I shredded some newspaper on top of the coir, and sprayed it with water. That seems to keep the coir from drying out too fast, and it's more material for the worms to work on. You may want to keep the lid off for a couple hours in a brighly lit room to make sure the worms dig down into the coir instead of trying to crawl out of the bin. They seem to get confused when they're first put in there, and if the bin is in the dark right away they are just as likely to crawl up the side of the container -- or out the screened holes -- as they are to dig down. Once they made it into the coir I haven't had any problems with escapees.

How much do you feed your worms? I have yet to measure anything so I can't give you a precise answer. You want to make sure whatever you add can be buried within your bedding material because you don't want to stink up the place or overwhelm the worms. I've been checking the bin every few days and if what I put there before has been mostly broken down then I'll add a little more.

Getting the bin cat-scanned is optional -- for the worms. Maybe not for the cat.

Natural Pest Control -- Slithery Edition

The moles (voles?) have been taking a toll on our lawn this year. Strange patterns are written all over in dead grass, where their tunnels have disturbed the roots enough to kill it. Since we're organic, we won't poison them. We don't like killing things anyway, which makes them hard to control.

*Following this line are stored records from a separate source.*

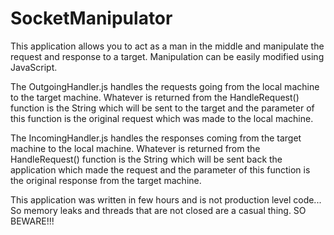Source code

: # SocketManipulator
This application allows you to act as a man in the middle and manipulate the request and response to a target. Manipulation can be easily modified using JavaScript.

The OutgoingHandler.js handles the requests going from the local machine to the target machine. Whatever is returned from the HandleRequest() function is the String which will be sent to the target and the parameter of this function is the original request which was made to the local machine.

The IncomingHandler.js handles the responses coming from the target machine to the local machine. Whatever is returned from the HandleRequest() function is the String which will be sent back the application which made the request and the parameter of this function is the original response from the target machine.

This application was written in few hours and is not production level code... So memory leaks and threads that are not closed are a casual thing. SO BEWARE!!!
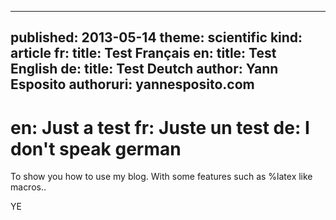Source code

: -----
published: 2013-05-14
theme: scientific
kind: article
fr: title: Test Français
en: title: Test English
de: title: Test Deutch
author: Yann Esposito
authoruri: yannesposito.com
-----

en: Just a test
fr: Juste un test
de: I don't speak german
===========

To show you how to use my blog.
With some features such as %latex like macros..

YE
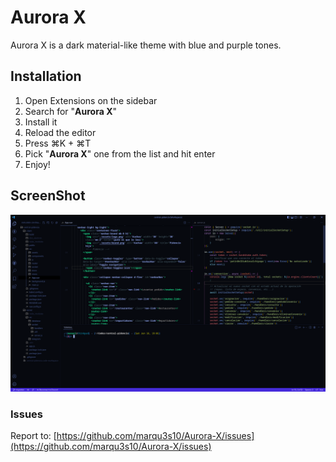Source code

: # Aurora X
Aurora X is a dark material-like theme with blue and purple tones.

## Installation
 1. Open Extensions on the sidebar
 2. Search for "**Aurora X**"
 3. Install it
 4. Reload the editor
 5. Press ⌘K + ⌘T
 6. Pick "**Aurora X**" one from the list and hit enter
 7. Enjoy! 

## ScreenShot
![Aurora X Theme](https://github.com/menuRivera/Aurora-X/raw/master/images/screenshot.png)

### Issues
Report to: [https://github.com/marqu3s10/Aurora-X/issues](https://github.com/marqu3s10/Aurora-X/issues)
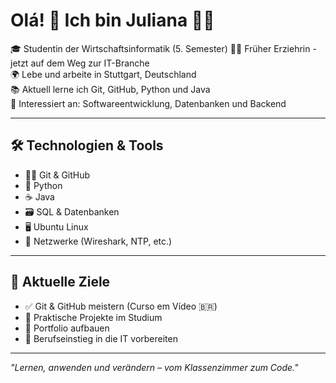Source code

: # Olá! 👋 Ich bin Juliana 👩‍💻

🎓 Studentin der Wirtschaftsinformatik (5. Semester)
👩‍🏫 Früher Erziehrin - jetzt auf dem Weg zur IT-Branche   
🌍 Lebe und arbeite in Stuttgart, Deutschland  
📚 Aktuell lerne ich Git, GitHub, Python und Java  
🧠 Interessiert an: Softwareentwicklung, Datenbanken und Backend

---

## 🛠️ Technologien & Tools

- 👩‍💻 Git & GitHub  
- 🐍 Python  
- ☕ Java  
- 🗃️ SQL & Datenbanken  
- 🖥️ Ubuntu Linux  
- 📡 Netzwerke (Wireshark, NTP, etc.)

---

## 📌 Aktuelle Ziele

- ✅ Git & GitHub meistern (Curso em Vídeo 🇧🇷)  
- 🧪 Praktische Projekte im Studium  
- 🔗 Portfolio aufbauen  
- 🚀 Berufseinstieg in die IT vorbereiten

---



_"Lernen, anwenden und verändern – vom Klassenzimmer zum Code."_
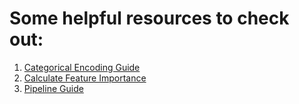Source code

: # Some helpful resources to check out:

1. [Categorical Encoding Guide](https://towardsdatascience.com/guide-to-encoding-categorical-features-using-scikit-learn-for-machine-learning-5048997a5c79)
2. [Calculate Feature Importance](https://machinelearningmastery.com/calculate-feature-importance-with-python/)
3. [Pipeline Guide](https://scikit-learn.org/stable/tutorial/statistical_inference/putting_together.html)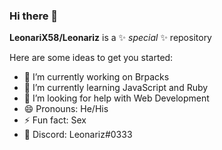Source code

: ### Hi there 👋

**LeonariX58/Leonariz** is a ✨ _special_ ✨ repository

Here are some ideas to get you started:

- 🔭 I’m currently working on Brpacks
- 🌱 I’m currently learning JavaScript and Ruby
- 🤔 I’m looking for help with Web Development
- 😄 Pronouns: He/His
- ⚡ Fun fact: Sex
- 🥵 Discord: Leonariz#0333

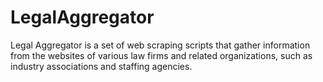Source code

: # LegalAggregator

Legal Aggregator is a set of web scraping scripts that gather information from the websites of various law firms and related organizations, such as industry associations and staffing agencies.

Yesterday I found out that help is already on its way.

"Help," in this case, is in the form of a 3 to 4 foot long black snake. I didn't get a good enough look for positive identification. It's either a black rat snake or a black racer. In my book, a snake that size is "giant," especially when I almost stepped on him, and of course my first reaction was to scream. His response was to vibrate his tail really fast, mimicking a rattler (I've since read that is pretty common among non-venomous snakes). My second reaction was to bang frantically on the back door until my husband came out. I needed him out there not to protect me, but to keep an eye on where the snake went while I ran for my camera. The slithery one is living in a hole in the flower bed next to my kitchen window, and unfortunately was most of the way home before I had a chance to snap the pic.

When we bought this house a year and a half ago, the yard was beautifully kept but, like most suburban yards, it seemed so.... sterile. We didn't even have that many squirrels last summer. Not that we need a lot of squirrels! But with our previous yard we just grew used to having all sorts of animals around (eventually I even came face to face with the coyote that was sleeping in my compost pile!) and it made the view out the back window much more interesting.

In the time we've been here, though, we've been seeing steadily more wildlife, thanks no doubt to the bird feeders and the lack of poisons. In addition to the snake, another newcomer is a chipmunk we spotted this weekend on our back porch. In addition to the chipmunk and snake, here are the other creatures we've encountered out back:
- Lots of birds, most are common ones (sparrows, robbins, finches, starlings, etc.)
- Woodpeckers: downy and flicker
- An unidentified hawk or two
- An occasional owl passer-by (never to be seen, only heard)
- Raccoon
- Squirrels
- Rabbits (although none in the back yard this year... maybe because of the snake)
- Moles (or voles... I don't know how to tell the difference)
- Mice

Some of the critters are pests, but once you make your yard inviting to urban wildlife, you don't exactly get to choose which wildlife must remain on the other side of the fence. So we take the "bad" with the good. And it's always interesting to see what nature sends around when the "bad" starts to get out of hand.